Few Options to Reduce Gas Prices

Although the Biden administration has said it will use “every tool at its disposal to curb rising energy prices,” there aren’t many solutions available, CNBC reports. The U.S. Department of Energy told the news site that there are “no immediate plans” to tap into emergency oil reserves or limit exports.

The White House has acknowledged it has few options. “There are limitations to what any president can do, as it relates to gas prices,” Press Secretary Jen Psaki said last week.

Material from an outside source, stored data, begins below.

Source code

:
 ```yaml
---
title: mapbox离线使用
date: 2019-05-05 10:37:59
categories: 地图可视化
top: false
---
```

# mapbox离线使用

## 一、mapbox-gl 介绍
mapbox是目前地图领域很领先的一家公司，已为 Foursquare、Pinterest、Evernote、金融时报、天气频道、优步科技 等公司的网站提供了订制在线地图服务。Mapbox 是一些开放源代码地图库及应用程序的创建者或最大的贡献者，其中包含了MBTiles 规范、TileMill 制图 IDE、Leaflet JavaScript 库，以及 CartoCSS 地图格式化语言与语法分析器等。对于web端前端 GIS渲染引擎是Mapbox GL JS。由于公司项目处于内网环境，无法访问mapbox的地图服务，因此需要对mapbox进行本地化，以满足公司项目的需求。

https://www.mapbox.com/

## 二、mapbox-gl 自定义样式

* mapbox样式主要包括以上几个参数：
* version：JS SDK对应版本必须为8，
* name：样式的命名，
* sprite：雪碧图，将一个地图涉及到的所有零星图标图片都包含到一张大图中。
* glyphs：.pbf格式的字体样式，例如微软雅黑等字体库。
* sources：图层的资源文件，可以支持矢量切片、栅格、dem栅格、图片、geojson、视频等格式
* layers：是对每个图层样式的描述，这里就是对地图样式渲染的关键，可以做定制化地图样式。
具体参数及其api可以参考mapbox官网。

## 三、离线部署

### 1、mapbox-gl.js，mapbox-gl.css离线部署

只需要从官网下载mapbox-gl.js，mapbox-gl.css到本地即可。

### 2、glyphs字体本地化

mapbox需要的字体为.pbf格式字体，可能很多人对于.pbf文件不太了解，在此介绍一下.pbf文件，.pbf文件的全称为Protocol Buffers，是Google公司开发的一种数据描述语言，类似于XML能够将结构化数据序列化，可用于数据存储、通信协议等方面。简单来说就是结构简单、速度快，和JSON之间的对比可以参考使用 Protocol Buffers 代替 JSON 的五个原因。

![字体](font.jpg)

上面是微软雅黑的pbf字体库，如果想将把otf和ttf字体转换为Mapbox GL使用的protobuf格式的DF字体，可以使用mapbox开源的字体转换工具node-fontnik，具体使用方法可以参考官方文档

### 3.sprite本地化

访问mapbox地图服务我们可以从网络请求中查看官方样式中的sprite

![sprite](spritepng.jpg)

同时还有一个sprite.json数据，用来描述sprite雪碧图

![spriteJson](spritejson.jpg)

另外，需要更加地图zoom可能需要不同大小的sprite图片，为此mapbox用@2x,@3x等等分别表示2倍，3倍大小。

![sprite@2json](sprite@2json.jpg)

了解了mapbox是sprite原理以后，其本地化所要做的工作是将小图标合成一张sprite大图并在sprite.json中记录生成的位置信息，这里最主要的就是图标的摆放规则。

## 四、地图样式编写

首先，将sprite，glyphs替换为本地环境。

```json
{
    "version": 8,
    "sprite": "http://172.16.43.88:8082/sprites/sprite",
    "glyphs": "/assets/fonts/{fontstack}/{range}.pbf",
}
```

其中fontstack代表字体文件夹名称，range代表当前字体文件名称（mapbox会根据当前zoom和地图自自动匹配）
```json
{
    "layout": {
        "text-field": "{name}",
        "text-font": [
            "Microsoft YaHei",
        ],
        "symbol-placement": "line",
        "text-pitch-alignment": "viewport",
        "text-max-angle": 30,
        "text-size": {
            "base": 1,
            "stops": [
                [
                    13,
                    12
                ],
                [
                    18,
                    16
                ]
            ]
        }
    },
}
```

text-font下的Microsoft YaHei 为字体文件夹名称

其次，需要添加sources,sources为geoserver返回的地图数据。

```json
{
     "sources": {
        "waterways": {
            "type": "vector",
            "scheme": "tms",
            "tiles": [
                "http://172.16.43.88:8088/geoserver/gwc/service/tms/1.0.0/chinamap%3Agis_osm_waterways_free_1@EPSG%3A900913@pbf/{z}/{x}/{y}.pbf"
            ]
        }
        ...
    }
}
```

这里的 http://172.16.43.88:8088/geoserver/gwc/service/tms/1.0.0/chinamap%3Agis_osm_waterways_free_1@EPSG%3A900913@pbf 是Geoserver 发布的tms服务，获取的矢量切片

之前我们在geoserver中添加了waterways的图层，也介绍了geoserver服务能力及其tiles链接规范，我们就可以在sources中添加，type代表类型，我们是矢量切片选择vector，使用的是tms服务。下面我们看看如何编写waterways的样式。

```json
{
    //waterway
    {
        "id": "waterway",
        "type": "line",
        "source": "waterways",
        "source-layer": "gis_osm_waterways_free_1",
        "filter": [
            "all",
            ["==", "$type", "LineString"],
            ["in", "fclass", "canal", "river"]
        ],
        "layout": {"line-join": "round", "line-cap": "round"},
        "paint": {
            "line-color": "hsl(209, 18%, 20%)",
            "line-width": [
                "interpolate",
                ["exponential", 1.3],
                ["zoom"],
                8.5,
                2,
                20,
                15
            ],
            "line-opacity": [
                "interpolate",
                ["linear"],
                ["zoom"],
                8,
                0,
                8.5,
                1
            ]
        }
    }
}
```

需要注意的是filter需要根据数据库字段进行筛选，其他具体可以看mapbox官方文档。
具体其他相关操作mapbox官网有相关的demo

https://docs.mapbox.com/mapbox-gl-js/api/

The majority of the country’s inflation concerns relate to food and energy, with the year-over-year price gain hitting 5.4% in September. Take away food and energy from the equation, and the gain was 4% — double what the Fed considers normal. However, higher than usual inflation rates could halt the economic recovery expected for 2022.

The White House has, so far, taken two steps toward stemming inflationary gas prices:

  • The Federal Trade Commission is keeping an eye on price gouging at the pumps

  • The National Security Council is “urging” countries represented by OPEC+ to increase production

Can a Change in Environmental Policies Help?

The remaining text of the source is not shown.